先を急ぐホープの後を追い、手を掴むと、ホープは振り返った。 「待てよ。」 「なんか文句ある?ていうかなんで、僕はお前とここにいるんだよ。」 「………。」 ホープは大学の研究の一環としてノーチラスに訪れていた。 コクーン内で最も現代の人々が好んでいるテーマパークを訪れレポートを書くという名目だが、せっかくの長期休暇。彼も日頃の疲れを癒し、羽を伸ばすということだ。 しかし、せっかくの休暇だと言うのに、彼のせいで台なしだ。 自分が此処で一番一緒に居たくない彼、スノウが声を掛けてきたところから彼の機嫌はがらりと変わった。 スノウは恋人のセラと此処、ノーチラスを訪れていたがセラと逸れてしまった。 大学の授業の一環としてノーチラスに訪れていたホープは、スノウに声を掛けられ一緒にセラを探してくれと頼まれていた。 それにしても、このバカスノウはどうにか為らないのか。 セラさんを探しているにしても、思いっ切り楽しんでいるように見える。 先程ベンチで仰向けになっていた時も、なにか買ってくるとか言って楽しそうに飛び跳ねていった。
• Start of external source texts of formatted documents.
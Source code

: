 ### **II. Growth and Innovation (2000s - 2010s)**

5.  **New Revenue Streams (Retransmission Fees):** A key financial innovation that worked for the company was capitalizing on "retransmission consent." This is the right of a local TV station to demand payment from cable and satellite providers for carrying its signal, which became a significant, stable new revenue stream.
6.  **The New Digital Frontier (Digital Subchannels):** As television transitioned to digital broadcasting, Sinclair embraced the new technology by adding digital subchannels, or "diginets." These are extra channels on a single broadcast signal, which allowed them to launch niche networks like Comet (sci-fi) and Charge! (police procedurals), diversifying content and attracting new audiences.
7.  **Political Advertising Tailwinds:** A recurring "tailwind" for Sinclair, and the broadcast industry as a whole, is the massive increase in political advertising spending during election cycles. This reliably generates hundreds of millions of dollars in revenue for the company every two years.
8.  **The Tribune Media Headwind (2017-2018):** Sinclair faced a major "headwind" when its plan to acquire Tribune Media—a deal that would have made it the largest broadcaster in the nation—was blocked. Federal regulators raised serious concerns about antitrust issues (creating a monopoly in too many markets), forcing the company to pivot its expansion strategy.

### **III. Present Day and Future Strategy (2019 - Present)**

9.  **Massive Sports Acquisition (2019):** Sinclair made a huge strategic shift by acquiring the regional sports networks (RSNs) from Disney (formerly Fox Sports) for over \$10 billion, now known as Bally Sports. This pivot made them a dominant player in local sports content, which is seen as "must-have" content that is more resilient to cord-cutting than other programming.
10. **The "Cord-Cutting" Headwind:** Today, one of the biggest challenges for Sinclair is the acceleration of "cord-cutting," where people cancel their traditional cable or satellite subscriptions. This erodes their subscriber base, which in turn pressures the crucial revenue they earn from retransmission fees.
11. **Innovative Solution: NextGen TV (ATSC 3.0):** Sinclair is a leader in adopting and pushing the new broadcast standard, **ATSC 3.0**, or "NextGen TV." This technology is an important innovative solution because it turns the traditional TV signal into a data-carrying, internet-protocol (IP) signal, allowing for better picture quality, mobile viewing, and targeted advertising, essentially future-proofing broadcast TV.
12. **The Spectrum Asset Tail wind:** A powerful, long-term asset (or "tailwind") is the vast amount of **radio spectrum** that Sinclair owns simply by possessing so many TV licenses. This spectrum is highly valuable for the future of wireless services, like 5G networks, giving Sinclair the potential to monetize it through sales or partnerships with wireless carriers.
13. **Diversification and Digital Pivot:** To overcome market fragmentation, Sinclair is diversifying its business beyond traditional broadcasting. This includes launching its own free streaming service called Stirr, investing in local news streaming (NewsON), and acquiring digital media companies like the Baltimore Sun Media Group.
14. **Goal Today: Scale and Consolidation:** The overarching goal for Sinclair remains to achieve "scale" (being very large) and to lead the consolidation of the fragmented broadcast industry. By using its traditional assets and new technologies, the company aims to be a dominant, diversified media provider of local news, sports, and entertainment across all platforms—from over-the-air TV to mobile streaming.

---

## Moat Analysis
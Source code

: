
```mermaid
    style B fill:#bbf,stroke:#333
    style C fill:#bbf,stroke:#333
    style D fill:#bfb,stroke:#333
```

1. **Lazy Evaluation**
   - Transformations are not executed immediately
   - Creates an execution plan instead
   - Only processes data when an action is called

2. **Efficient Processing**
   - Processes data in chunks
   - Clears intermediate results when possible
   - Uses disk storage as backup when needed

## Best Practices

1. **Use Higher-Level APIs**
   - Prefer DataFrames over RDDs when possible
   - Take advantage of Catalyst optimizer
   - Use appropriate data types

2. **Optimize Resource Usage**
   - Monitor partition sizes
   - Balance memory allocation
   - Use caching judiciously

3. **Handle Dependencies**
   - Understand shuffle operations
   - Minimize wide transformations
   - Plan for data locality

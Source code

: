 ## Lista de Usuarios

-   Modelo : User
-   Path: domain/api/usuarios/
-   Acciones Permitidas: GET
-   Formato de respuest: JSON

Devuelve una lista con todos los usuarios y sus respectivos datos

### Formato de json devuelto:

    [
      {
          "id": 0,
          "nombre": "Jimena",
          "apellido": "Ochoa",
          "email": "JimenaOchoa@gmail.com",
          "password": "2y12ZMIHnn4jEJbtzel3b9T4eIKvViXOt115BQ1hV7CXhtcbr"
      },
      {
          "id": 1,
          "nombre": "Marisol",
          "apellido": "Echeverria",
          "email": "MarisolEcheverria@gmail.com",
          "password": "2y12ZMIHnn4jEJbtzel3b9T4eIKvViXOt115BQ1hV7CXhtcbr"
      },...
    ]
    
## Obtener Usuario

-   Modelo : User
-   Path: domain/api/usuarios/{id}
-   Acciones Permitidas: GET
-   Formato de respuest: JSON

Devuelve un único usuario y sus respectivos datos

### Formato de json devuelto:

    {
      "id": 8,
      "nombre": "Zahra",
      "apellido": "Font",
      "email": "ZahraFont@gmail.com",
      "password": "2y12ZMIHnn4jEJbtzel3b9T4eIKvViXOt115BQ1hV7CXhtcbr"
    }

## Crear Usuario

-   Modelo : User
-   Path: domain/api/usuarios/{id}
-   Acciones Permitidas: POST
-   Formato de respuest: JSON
なんでスノウとこんなところにいるんだ。 と思いながらも、歩き続けた。
いつの間にかスノウと逸れてしまったのか、辺りを見渡せば、人々がたくさん溢れる中立ち止まっていた。召喚獣パレードが行われている場所から遠く離れ、パレードが終わり、観客たちがいそいそと散らばっていく。 暫くぼーっと空を見上げると、飛行機雲が空をかけるように描いた。 ふと、意識は遠い記憶の中、思いを馳せていた。
***
「ホープ」 呼ばれた方へ振り向くと、桃色のウェーブがかかった髪を揺らしながら手を振る彼女、ライトニングがこちらを見ていた。 「ライトさん、遅くなってすみません。待ちましたか?」 今日はコクーンにあるノーチラスパークにライトさんと観光に訪れていた。 辺りは人々に溢れ、賑やかな雰囲気に気持ちが温かくなる。 子ども達の笑顔を見守る親たちは、とてもしあわせそうで、たくさんの人々の笑顔に溢れている。 大好きな人の笑顔の隣にいれるだけで、幸せな気分になる。 そんな些細なことでも、自分にとって最高な時間だった。
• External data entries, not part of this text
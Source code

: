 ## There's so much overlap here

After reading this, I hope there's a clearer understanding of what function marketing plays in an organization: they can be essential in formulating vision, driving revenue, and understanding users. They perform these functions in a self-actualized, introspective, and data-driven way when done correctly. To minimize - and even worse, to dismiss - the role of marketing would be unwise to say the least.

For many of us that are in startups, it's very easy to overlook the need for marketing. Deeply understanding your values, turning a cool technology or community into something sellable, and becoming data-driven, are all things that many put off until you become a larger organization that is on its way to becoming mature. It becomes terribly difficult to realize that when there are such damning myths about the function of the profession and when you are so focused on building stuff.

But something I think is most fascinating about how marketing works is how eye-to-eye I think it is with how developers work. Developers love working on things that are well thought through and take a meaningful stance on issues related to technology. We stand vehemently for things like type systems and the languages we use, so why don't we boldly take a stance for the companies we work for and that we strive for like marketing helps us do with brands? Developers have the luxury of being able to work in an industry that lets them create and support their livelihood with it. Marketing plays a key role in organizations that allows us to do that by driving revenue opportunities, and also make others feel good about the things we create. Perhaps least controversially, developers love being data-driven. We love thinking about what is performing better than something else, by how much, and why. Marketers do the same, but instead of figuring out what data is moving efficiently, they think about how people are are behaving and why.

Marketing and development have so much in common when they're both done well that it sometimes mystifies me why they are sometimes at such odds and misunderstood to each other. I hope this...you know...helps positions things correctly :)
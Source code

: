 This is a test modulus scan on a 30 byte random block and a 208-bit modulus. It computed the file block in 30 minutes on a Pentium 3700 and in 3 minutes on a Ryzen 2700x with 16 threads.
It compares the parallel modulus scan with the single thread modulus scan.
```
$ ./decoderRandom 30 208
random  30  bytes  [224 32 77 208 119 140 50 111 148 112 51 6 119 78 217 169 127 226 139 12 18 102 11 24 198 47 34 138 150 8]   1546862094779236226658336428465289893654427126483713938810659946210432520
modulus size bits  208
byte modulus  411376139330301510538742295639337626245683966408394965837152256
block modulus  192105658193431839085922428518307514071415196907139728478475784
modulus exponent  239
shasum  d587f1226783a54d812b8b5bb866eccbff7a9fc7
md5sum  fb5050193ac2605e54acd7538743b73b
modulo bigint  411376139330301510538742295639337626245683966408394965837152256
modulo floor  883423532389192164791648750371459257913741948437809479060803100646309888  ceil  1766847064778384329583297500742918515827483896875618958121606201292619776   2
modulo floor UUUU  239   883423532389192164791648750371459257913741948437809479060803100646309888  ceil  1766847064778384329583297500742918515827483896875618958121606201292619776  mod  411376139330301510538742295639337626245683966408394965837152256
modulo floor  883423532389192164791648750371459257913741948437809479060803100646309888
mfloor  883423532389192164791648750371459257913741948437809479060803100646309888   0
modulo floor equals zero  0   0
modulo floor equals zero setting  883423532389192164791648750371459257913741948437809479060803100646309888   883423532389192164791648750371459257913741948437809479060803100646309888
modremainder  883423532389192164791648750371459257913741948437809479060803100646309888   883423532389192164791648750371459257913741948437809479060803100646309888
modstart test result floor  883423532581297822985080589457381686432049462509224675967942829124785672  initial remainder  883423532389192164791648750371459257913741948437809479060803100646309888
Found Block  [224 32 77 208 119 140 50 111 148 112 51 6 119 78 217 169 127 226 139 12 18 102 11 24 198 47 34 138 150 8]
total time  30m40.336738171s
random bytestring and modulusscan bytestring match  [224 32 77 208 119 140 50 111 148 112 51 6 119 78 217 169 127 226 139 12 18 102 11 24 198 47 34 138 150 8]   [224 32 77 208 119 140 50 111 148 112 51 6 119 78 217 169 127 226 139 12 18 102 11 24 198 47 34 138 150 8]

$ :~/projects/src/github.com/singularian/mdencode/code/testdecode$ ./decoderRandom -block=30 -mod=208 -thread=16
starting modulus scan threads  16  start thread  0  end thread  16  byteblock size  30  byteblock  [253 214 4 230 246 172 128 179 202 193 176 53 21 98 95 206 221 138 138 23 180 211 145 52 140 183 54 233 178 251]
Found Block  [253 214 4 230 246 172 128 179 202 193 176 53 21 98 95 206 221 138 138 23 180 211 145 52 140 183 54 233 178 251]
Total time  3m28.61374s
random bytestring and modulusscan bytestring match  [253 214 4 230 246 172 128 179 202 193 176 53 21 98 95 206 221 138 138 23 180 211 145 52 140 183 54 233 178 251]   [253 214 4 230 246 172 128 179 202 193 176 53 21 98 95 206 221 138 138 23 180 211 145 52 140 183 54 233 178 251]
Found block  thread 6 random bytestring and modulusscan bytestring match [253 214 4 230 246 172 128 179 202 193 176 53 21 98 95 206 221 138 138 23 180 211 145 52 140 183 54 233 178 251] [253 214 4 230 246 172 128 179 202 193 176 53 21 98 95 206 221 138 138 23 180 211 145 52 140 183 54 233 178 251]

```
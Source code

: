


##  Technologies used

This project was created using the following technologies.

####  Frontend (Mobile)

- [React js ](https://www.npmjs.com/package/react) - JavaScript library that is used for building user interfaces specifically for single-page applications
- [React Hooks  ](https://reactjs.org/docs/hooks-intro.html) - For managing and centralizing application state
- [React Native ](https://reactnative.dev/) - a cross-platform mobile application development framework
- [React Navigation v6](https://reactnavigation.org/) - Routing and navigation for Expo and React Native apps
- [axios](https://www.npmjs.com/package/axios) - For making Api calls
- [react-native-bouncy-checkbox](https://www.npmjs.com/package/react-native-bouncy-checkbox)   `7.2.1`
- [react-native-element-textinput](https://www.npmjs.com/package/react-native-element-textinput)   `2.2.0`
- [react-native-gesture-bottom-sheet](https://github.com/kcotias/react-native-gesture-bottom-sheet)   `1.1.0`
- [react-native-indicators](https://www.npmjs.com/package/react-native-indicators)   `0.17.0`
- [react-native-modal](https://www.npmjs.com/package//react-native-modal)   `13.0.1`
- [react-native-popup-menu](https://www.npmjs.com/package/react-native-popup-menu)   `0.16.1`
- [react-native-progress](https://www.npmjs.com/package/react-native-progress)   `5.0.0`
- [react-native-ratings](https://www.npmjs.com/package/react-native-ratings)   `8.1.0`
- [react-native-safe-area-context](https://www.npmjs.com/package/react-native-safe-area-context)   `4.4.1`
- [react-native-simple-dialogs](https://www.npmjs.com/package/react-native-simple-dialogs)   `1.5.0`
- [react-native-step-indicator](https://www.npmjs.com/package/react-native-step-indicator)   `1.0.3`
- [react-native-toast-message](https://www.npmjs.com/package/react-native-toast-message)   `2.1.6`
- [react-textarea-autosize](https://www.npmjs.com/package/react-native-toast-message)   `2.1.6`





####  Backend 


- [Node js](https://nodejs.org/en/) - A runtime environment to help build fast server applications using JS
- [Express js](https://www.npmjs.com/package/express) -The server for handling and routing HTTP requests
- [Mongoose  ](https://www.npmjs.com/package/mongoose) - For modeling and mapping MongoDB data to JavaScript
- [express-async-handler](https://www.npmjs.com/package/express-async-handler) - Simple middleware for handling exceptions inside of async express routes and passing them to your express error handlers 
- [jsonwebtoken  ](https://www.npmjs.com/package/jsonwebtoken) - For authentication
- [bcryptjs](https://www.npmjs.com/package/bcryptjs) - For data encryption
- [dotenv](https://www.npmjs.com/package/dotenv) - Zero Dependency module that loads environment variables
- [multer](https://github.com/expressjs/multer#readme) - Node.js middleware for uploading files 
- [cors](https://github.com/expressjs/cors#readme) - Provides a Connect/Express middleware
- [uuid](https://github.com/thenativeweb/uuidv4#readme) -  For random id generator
「あの、歩きましょうか?」 「そうだな、すまない。ぼんやりしていた。」 緊張していたのは彼だけではなかったようだ。 先を急ぎましょう、と彼女の手を引いたホープは歩きだす。 観光艇ステーションを訪れパレード、チョコボたちと触れ合ったり、魔王城、実に様々な場所を訪れた。 たくさんのイベントを楽しみ、空はもう、夕焼け空に染まっていた。
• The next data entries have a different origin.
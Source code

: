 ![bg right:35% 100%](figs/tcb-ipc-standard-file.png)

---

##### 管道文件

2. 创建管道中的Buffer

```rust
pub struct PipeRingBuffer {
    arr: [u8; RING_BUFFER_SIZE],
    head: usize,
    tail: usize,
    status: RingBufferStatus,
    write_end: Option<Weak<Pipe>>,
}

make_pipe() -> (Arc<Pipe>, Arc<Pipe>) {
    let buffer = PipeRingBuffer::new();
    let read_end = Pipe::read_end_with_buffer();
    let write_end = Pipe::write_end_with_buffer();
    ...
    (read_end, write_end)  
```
「ホープ。少し待ってろ。」 突然ホープに諭すように言うと、駆け出してしまった。 ぼんやり遠くを見ていると、突然、視界に入る。 ひんやりとした飲料水だ。 コールドのブラックコーヒーと書いてある。 どうやら、疲れた顔をした僕に、ライトさんは気を使ってくれたみたいだ。 本当は僕がちゃんと気を配らなきゃいけないのに、と頭を抱える。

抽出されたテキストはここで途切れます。